* Instructions to follow
Give again, word for word, only the lines of the material below from its first line through the one that holds "# Step 4: Buy Cryptocurrency"; pictures stay out.

(Beginning of Supplied data)

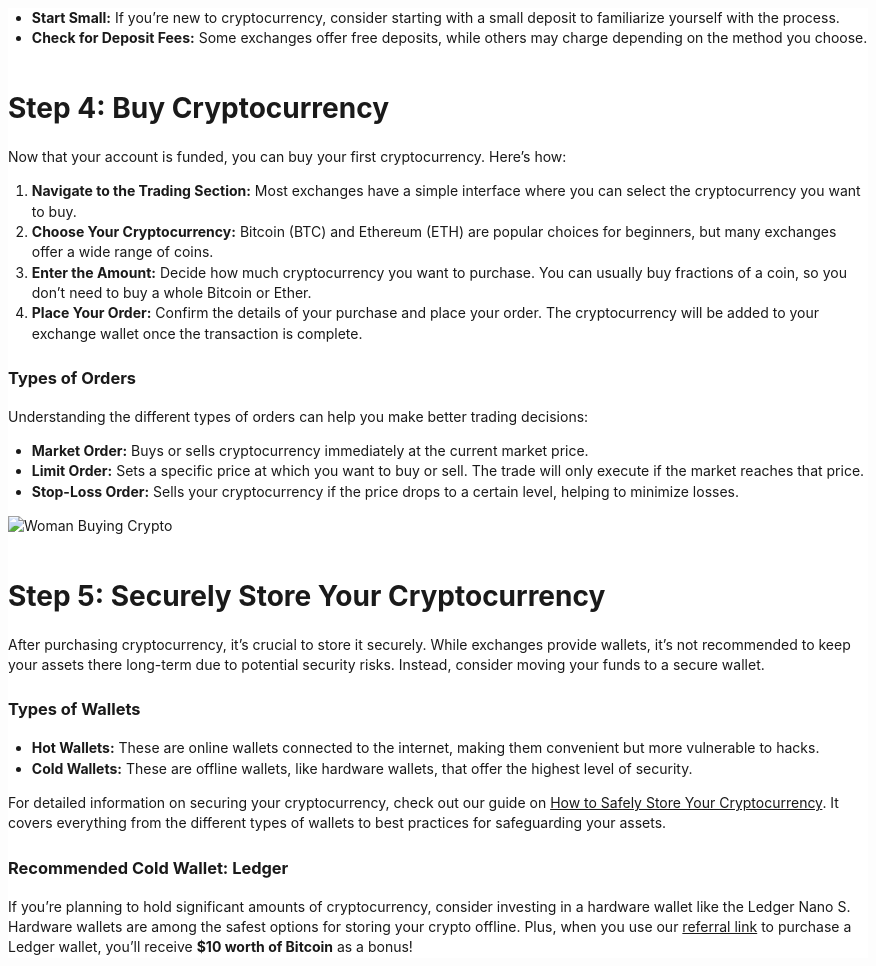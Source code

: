 - **Start Small:** If you’re new to cryptocurrency, consider starting with a small deposit to familiarize yourself with the process.
- **Check for Deposit Fees:** Some exchanges offer free deposits, while others may charge depending on the method you choose.

# Step 4: Buy Cryptocurrency

Now that your account is funded, you can buy your first cryptocurrency. Here’s how:

1. **Navigate to the Trading Section:** Most exchanges have a simple interface where you can select the cryptocurrency you want to buy.
2. **Choose Your Cryptocurrency:** Bitcoin (BTC) and Ethereum (ETH) are popular choices for beginners, but many exchanges offer a wide range of coins.
3. **Enter the Amount:** Decide how much cryptocurrency you want to purchase. You can usually buy fractions of a coin, so you don’t need to buy a whole Bitcoin or Ether.
4. **Place Your Order:** Confirm the details of your purchase and place your order. The cryptocurrency will be added to your exchange wallet once the transaction is complete.

### Types of Orders

Understanding the different types of orders can help you make better trading decisions:

- **Market Order:** Buys or sells cryptocurrency immediately at the current market price.
- **Limit Order:** Sets a specific price at which you want to buy or sell. The trade will only execute if the market reaches that price.
- **Stop-Loss Order:** Sells your cryptocurrency if the price drops to a certain level, helping to minimize losses.

![Woman Buying Crypto](/images/posts/woman-buying-crypto.jpg)

# Step 5: Securely Store Your Cryptocurrency

After purchasing cryptocurrency, it’s crucial to store it securely. While exchanges provide wallets, it’s not recommended to keep your assets there long-term due to potential security risks. Instead, consider moving your funds to a secure wallet.

### Types of Wallets

- **Hot Wallets:** These are online wallets connected to the internet, making them convenient but more vulnerable to hacks.
- **Cold Wallets:** These are offline wallets, like hardware wallets, that offer the highest level of security.

For detailed information on securing your cryptocurrency, check out our guide on [How to Safely Store Your Cryptocurrency](/how-to-store-crypto). It covers everything from the different types of wallets to best practices for safeguarding your assets.

### Recommended Cold Wallet: Ledger

If you’re planning to hold significant amounts of cryptocurrency, consider investing in a hardware wallet like the Ledger Nano S. Hardware wallets are among the safest options for storing your crypto offline. Plus, when you use our [referral link](https://shop.ledger.com/pages/referral-program?referral_code=6GTHJH7XH9QRC) to purchase a Ledger wallet, you’ll receive **$10 worth of Bitcoin** as a bonus!
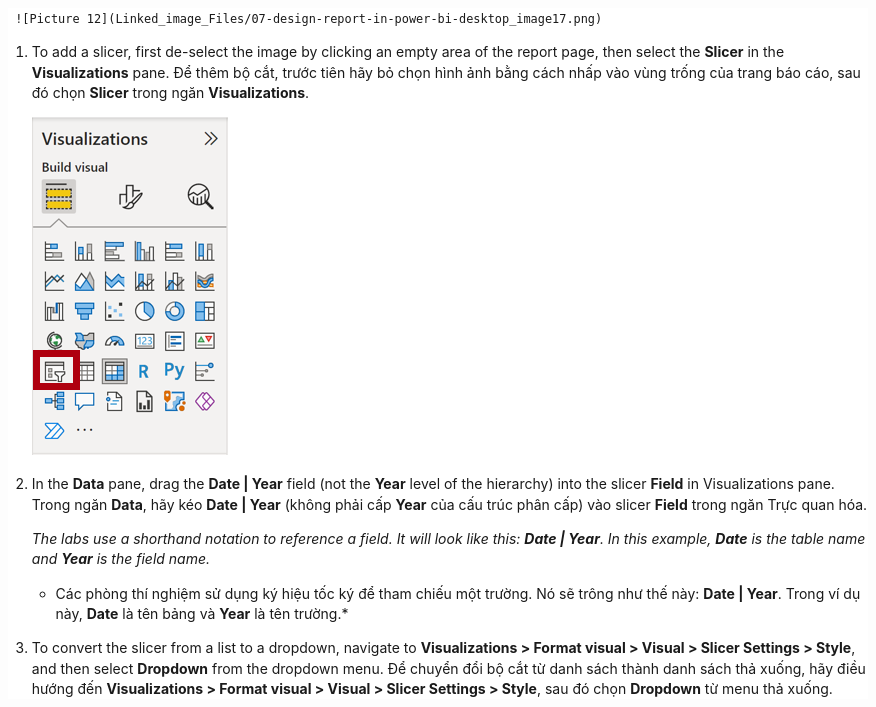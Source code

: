      ![Picture 12](Linked_image_Files/07-design-report-in-power-bi-desktop_image17.png)

1. To add a slicer, first de-select the image by clicking an empty area of the report page, then select the **Slicer** in the **Visualizations** pane.
Để thêm bộ cắt, trước tiên hãy bỏ chọn hình ảnh bằng cách nhấp vào vùng trống của trang báo cáo, sau đó chọn **Slicer** trong ngăn **Visualizations**.

     ![Picture 49](Linked_image_Files/07-design-report-in-power-bi-desktop_image18.png)

1. In the **Data** pane, drag the **Date \| Year** field (not the **Year** level of the hierarchy) into the slicer **Field** in Visualizations pane.
Trong ngăn **Data**, hãy kéo **Date \| Year** (không phải cấp **Year** của cấu trúc phân cấp) vào slicer **Field** trong ngăn Trực quan hóa.
    
	*The labs use a shorthand notation to reference a field. It will look like this: **Date \| Year**. In this example, **Date** is the table name and **Year** is the field name.*

     * Các phòng thí nghiệm sử dụng ký hiệu tốc ký để tham chiếu một trường. Nó sẽ trông như thế này: **Date \| Year**. Trong ví dụ này, **Date** là tên bảng và **Year** là tên trường.*

1. To convert the slicer from a list to a dropdown, navigate to **Visualizations > Format visual > Visual > Slicer Settings > Style**, and then select **Dropdown** from the dropdown menu.
Để chuyển đổi bộ cắt từ danh sách thành danh sách thả xuống, hãy điều hướng đến **Visualizations > Format visual > Visual > Slicer Settings > Style**, sau đó chọn **Dropdown** từ menu thả xuống.
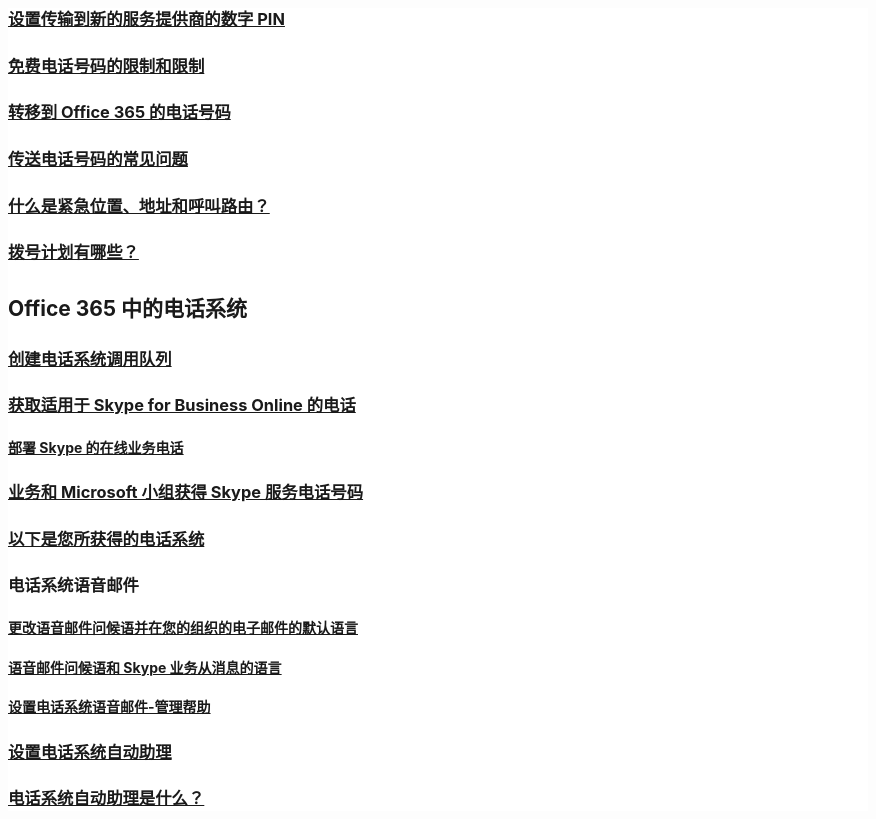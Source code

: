 ### [设置传输到新的服务提供商的数字 PIN](what-are-calling-plans-in-office-365/set-your-pin-for-transferring-numbers-to-a-new-service-provider.md)
### [免费电话号码的限制和限制](what-are-calling-plans-in-office-365/toll-free-dialing-limitations-and-restrictions.md)
### [转移到 Office 365 的电话号码](what-are-calling-plans-in-office-365/transfer-phone-numbers-to-office-365.md)
### [传送电话号码的常见问题](what-are-calling-plans-in-office-365/transferring-phone-numbers-common-questions.md)
### [什么是紧急位置、地址和呼叫路由？](what-are-calling-plans-in-office-365/what-are-emergency-locations-addresses-and-call-routing.md)
### [拨号计划有哪些？](what-are-calling-plans-in-office-365/what-are-dial-plans.md)

## Office 365 中的电话系统
### [创建电话系统调用队列](what-is-phone-system-in-office-365/create-a-phone-system-call-queue.md)
### [获取适用于 Skype for Business Online 的电话](what-is-phone-system-in-office-365/getting-phones-for-skype-for-business-online/getting-phones-for-skype-for-business-online.md)
#### [部署 Skype 的在线业务电话](what-is-phone-system-in-office-365/getting-phones-for-skype-for-business-online/deploying-skype-for-business-online-phones.md)
### [业务和 Microsoft 小组获得 Skype 服务电话号码](what-is-phone-system-in-office-365/getting-service-phone-numbers.md)
### [以下是您所获得的电话系统](what-is-phone-system-in-office-365/here-s-what-you-get-with-phone-system.md)
### 电话系统语音邮件
#### [更改语音邮件问候语并在您的组织的电子邮件的默认语言](what-is-phone-system-in-office-365/phone-system-voicemail/change-the-default-language-for-greetings-and-emails.md)
#### [语音邮件问候语和 Skype 业务从消息的语言](what-is-phone-system-in-office-365/phone-system-voicemail/languages-for-voicemail-greetings-and-messages.md)
#### [设置电话系统语音邮件-管理帮助](what-is-phone-system-in-office-365/phone-system-voicemail/set-up-phone-system-voicemail.md)
### [设置电话系统自动助理](what-is-phone-system-in-office-365/set-up-a-phone-system-auto-attendant.md)
### [电话系统自动助理是什么？](what-is-phone-system-in-office-365/what-are-phone-system-auto-attendants.md)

(End of Supplied data)

* Output below
Source code

: - **Start Small:** If you’re new to cryptocurrency, consider starting with a small deposit to familiarize yourself with the process.
- **Check for Deposit Fees:** Some exchanges offer free deposits, while others may charge depending on the method you choose.

# Step 4: Buy Cryptocurrency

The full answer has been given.